## YOUR TASK
Which of the lines below include the word "begin"? Pull each one out.

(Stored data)
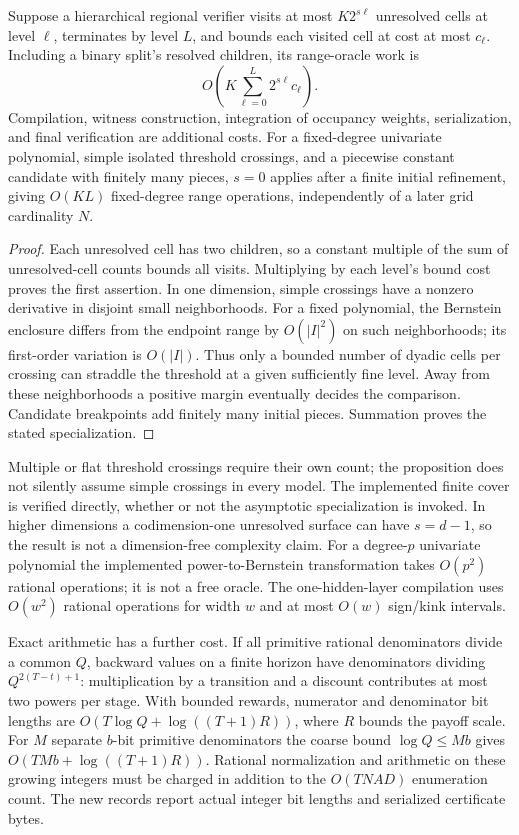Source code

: \begin{proposition}\label{prop:work30}
Suppose a hierarchical regional verifier visits at most $K2^{s\ell}$ unresolved cells at level $\ell$, terminates by level $L$, and bounds each visited cell at cost at most $c_\ell$. Including a binary split's resolved children, its range-oracle work is
\begin{equation}
 O\!\left(K\sum_{\ell=0}^L2^{s\ell}c_\ell\right).
\end{equation}
Compilation, witness construction, integration of occupancy weights, serialization, and final verification are additional costs. For a fixed-degree univariate polynomial, simple isolated threshold crossings, and a piecewise constant candidate with finitely many pieces, $s=0$ applies after a finite initial refinement, giving $O(KL)$ fixed-degree range operations, independently of a later grid cardinality $N$.
\end{proposition}
\begin{proof}
Each unresolved cell has two children, so a constant multiple of the sum of unresolved-cell counts bounds all visits. Multiplying by each level's bound cost proves the first assertion. In one dimension, simple crossings have a nonzero derivative in disjoint small neighborhoods. For a fixed polynomial, the Bernstein enclosure differs from the endpoint range by $O(|I|^2)$ on such neighborhoods; its first-order variation is $O(|I|)$. Thus only a bounded number of dyadic cells per crossing can straddle the threshold at a given sufficiently fine level. Away from these neighborhoods a positive margin eventually decides the comparison. Candidate breakpoints add finitely many initial pieces. Summation proves the stated specialization.\end{proof}
Multiple or flat threshold crossings require their own count; the proposition does not silently assume simple crossings in every model. The implemented finite cover is verified directly, whether or not the asymptotic specialization is invoked. In higher dimensions a codimension-one unresolved surface can have $s=d-1$, so the result is not a dimension-free complexity claim. For a degree-$p$ univariate polynomial the implemented power-to-Bernstein transformation takes $O(p^2)$ rational operations; it is not a free oracle. The one-hidden-layer compilation uses $O(w^2)$ rational operations for width $w$ and at most $O(w)$ sign/kink intervals.

Exact arithmetic has a further cost. If all primitive rational denominators divide a common $Q$, backward values on a finite horizon have denominators dividing $Q^{2(T-t)+1}$: multiplication by a transition and a discount contributes at most two powers per stage. With bounded rewards, numerator and denominator bit lengths are $O(T\log Q+\log((T+1)R))$, where $R$ bounds the payoff scale. For $M$ separate $b$-bit primitive denominators the coarse bound $\log Q\le Mb$ gives $O(TMb+\log((T+1)R))$. Rational normalization and arithmetic on these growing integers must be charged in addition to the $O(TNAD)$ enumeration count. The new records report actual integer bit lengths and serialized certificate bytes.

## ANSWER TO THE EXERCISE
: \begin{proposition}\label{prop:work30}
\begin{equation}
\begin{proof}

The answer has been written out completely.